EXERCISE AIM
Write out every entry exactly as given, but omit the pictures.

RECORDS SHOWN
◆ ◆ ◆
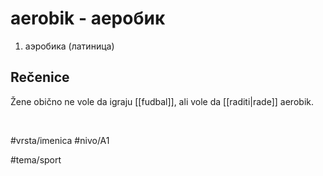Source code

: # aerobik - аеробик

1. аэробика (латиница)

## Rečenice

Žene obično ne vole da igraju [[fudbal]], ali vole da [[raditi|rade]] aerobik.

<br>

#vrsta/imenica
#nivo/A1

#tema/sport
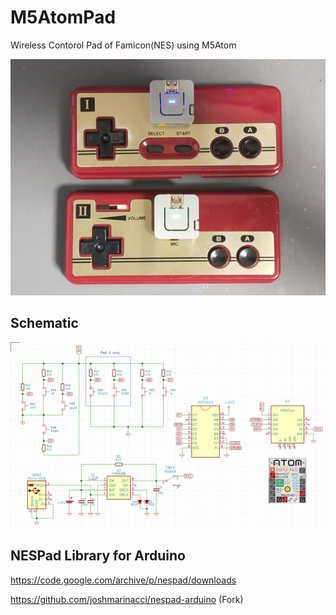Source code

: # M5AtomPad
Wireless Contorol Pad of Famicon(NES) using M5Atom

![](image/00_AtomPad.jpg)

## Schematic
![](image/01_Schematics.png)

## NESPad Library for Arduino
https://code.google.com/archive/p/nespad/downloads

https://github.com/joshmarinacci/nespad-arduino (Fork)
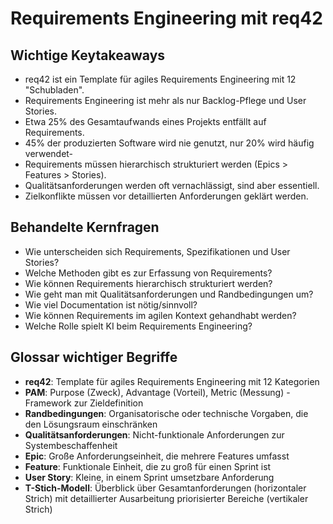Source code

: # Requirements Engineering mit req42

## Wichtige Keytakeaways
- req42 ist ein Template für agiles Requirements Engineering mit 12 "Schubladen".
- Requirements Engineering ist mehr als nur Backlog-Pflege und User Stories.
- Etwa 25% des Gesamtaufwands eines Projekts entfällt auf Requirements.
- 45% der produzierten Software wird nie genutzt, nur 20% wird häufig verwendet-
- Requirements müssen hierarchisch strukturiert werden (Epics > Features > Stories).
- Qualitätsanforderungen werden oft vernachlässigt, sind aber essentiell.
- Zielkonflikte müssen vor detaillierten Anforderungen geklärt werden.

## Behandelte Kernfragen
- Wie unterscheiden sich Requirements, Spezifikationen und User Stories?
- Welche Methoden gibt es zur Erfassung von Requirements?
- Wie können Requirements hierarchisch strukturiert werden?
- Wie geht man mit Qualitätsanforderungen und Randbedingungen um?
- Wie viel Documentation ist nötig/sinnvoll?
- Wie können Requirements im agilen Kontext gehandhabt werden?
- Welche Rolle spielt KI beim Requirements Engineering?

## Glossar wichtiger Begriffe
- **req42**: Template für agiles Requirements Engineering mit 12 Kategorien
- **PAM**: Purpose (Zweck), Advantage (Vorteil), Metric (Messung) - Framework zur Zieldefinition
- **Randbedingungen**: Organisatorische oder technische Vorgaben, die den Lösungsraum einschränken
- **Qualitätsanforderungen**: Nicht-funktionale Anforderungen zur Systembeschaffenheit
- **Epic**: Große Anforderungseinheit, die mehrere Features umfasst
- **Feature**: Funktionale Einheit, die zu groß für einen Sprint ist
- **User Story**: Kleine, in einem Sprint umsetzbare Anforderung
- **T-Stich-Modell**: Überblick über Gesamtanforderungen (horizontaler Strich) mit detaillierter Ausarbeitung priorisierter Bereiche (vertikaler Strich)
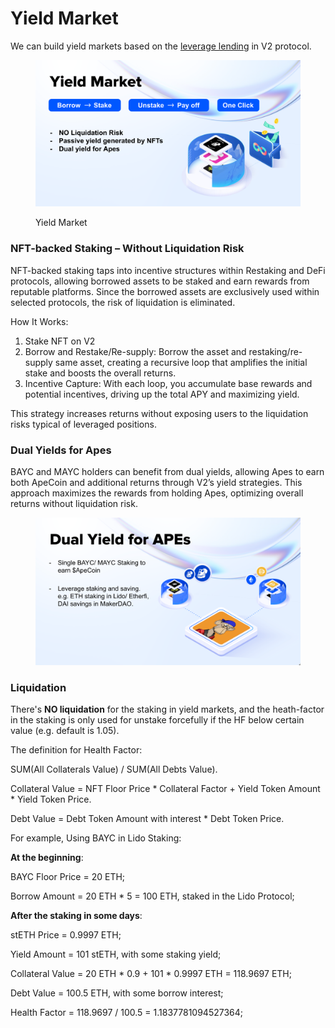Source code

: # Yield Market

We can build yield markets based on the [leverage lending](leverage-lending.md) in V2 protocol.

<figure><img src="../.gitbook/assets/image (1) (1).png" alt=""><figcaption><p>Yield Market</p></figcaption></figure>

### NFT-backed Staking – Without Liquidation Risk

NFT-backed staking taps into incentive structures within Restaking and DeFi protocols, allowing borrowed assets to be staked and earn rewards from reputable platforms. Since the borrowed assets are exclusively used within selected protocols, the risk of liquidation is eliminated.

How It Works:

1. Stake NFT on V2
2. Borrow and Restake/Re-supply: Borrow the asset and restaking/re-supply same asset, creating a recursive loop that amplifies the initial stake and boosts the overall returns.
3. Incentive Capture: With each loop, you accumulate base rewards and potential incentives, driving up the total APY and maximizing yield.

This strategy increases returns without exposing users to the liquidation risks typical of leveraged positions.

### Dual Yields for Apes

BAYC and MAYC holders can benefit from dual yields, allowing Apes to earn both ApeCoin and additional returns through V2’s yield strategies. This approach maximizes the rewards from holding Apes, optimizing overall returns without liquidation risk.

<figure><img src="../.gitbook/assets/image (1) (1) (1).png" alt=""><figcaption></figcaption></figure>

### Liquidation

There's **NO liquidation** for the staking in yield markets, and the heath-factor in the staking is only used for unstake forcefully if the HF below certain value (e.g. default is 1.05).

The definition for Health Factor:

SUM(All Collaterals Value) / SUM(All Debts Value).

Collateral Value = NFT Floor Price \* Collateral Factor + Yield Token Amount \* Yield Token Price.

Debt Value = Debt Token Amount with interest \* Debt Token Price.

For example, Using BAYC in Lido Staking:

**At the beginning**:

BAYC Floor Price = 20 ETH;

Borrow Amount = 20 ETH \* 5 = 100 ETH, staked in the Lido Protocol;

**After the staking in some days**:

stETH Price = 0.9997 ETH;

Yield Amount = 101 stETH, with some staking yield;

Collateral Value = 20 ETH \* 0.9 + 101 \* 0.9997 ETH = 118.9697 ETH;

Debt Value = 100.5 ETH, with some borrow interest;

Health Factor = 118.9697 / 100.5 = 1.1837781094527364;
◆ ◆ ◆
WRITTEN RESPONSE
Source code

: # aerobik - аеробик

1. аэробика (латиница)

## Rečenice

Žene obično ne vole da igraju [[fudbal]], ali vole da [[raditi|rade]] aerobik.

<br>

#vrsta/imenica
#nivo/A1

#tema/sport
Source code

: # M5AtomPad
Wireless Contorol Pad of Famicon(NES) using M5Atom

![](image/00_AtomPad.jpg)

## Schematic
![](image/01_Schematics.png)

## NESPad Library for Arduino
https://code.google.com/archive/p/nespad/downloads

https://github.com/joshmarinacci/nespad-arduino (Fork)
Source code

: # Requirements Engineering mit req42

## Wichtige Keytakeaways
- req42 ist ein Template für agiles Requirements Engineering mit 12 "Schubladen".
- Requirements Engineering ist mehr als nur Backlog-Pflege und User Stories.
- Etwa 25% des Gesamtaufwands eines Projekts entfällt auf Requirements.
- 45% der produzierten Software wird nie genutzt, nur 20% wird häufig verwendet-
- Requirements müssen hierarchisch strukturiert werden (Epics > Features > Stories).
- Qualitätsanforderungen werden oft vernachlässigt, sind aber essentiell.
- Zielkonflikte müssen vor detaillierten Anforderungen geklärt werden.

## Behandelte Kernfragen
- Wie unterscheiden sich Requirements, Spezifikationen und User Stories?
- Welche Methoden gibt es zur Erfassung von Requirements?
- Wie können Requirements hierarchisch strukturiert werden?
- Wie geht man mit Qualitätsanforderungen und Randbedingungen um?
- Wie viel Documentation ist nötig/sinnvoll?
- Wie können Requirements im agilen Kontext gehandhabt werden?
- Welche Rolle spielt KI beim Requirements Engineering?

## Glossar wichtiger Begriffe
- **req42**: Template für agiles Requirements Engineering mit 12 Kategorien
- **PAM**: Purpose (Zweck), Advantage (Vorteil), Metric (Messung) - Framework zur Zieldefinition
- **Randbedingungen**: Organisatorische oder technische Vorgaben, die den Lösungsraum einschränken
- **Qualitätsanforderungen**: Nicht-funktionale Anforderungen zur Systembeschaffenheit
- **Epic**: Große Anforderungseinheit, die mehrere Features umfasst
- **Feature**: Funktionale Einheit, die zu groß für einen Sprint ist
- **User Story**: Kleine, in einem Sprint umsetzbare Anforderung
- **T-Stich-Modell**: Überblick über Gesamtanforderungen (horizontaler Strich) mit detaillierter Ausarbeitung priorisierter Bereiche (vertikaler Strich)
Source code

: # Yield Market

We can build yield markets based on the [leverage lending](leverage-lending.md) in V2 protocol.

<figure><img src="../.gitbook/assets/image (1) (1).png" alt=""><figcaption><p>Yield Market</p></figcaption></figure>

### NFT-backed Staking – Without Liquidation Risk

NFT-backed staking taps into incentive structures within Restaking and DeFi protocols, allowing borrowed assets to be staked and earn rewards from reputable platforms. Since the borrowed assets are exclusively used within selected protocols, the risk of liquidation is eliminated.

How It Works:

1. Stake NFT on V2
2. Borrow and Restake/Re-supply: Borrow the asset and restaking/re-supply same asset, creating a recursive loop that amplifies the initial stake and boosts the overall returns.
3. Incentive Capture: With each loop, you accumulate base rewards and potential incentives, driving up the total APY and maximizing yield.

This strategy increases returns without exposing users to the liquidation risks typical of leveraged positions.

### Dual Yields for Apes

BAYC and MAYC holders can benefit from dual yields, allowing Apes to earn both ApeCoin and additional returns through V2’s yield strategies. This approach maximizes the rewards from holding Apes, optimizing overall returns without liquidation risk.

<figure><img src="../.gitbook/assets/image (1) (1) (1).png" alt=""><figcaption></figcaption></figure>

### Liquidation

There's **NO liquidation** for the staking in yield markets, and the heath-factor in the staking is only used for unstake forcefully if the HF below certain value (e.g. default is 1.05).

The definition for Health Factor:

SUM(All Collaterals Value) / SUM(All Debts Value).

Collateral Value = NFT Floor Price \* Collateral Factor + Yield Token Amount \* Yield Token Price.

Debt Value = Debt Token Amount with interest \* Debt Token Price.

For example, Using BAYC in Lido Staking:

**At the beginning**:

BAYC Floor Price = 20 ETH;

Borrow Amount = 20 ETH \* 5 = 100 ETH, staked in the Lido Protocol;

**After the staking in some days**:

stETH Price = 0.9997 ETH;

Yield Amount = 101 stETH, with some staking yield;

Collateral Value = 20 ETH \* 0.9 + 101 \* 0.9997 ETH = 118.9697 ETH;

Debt Value = 100.5 ETH, with some borrow interest;

Health Factor = 118.9697 / 100.5 = 1.1837781094527364;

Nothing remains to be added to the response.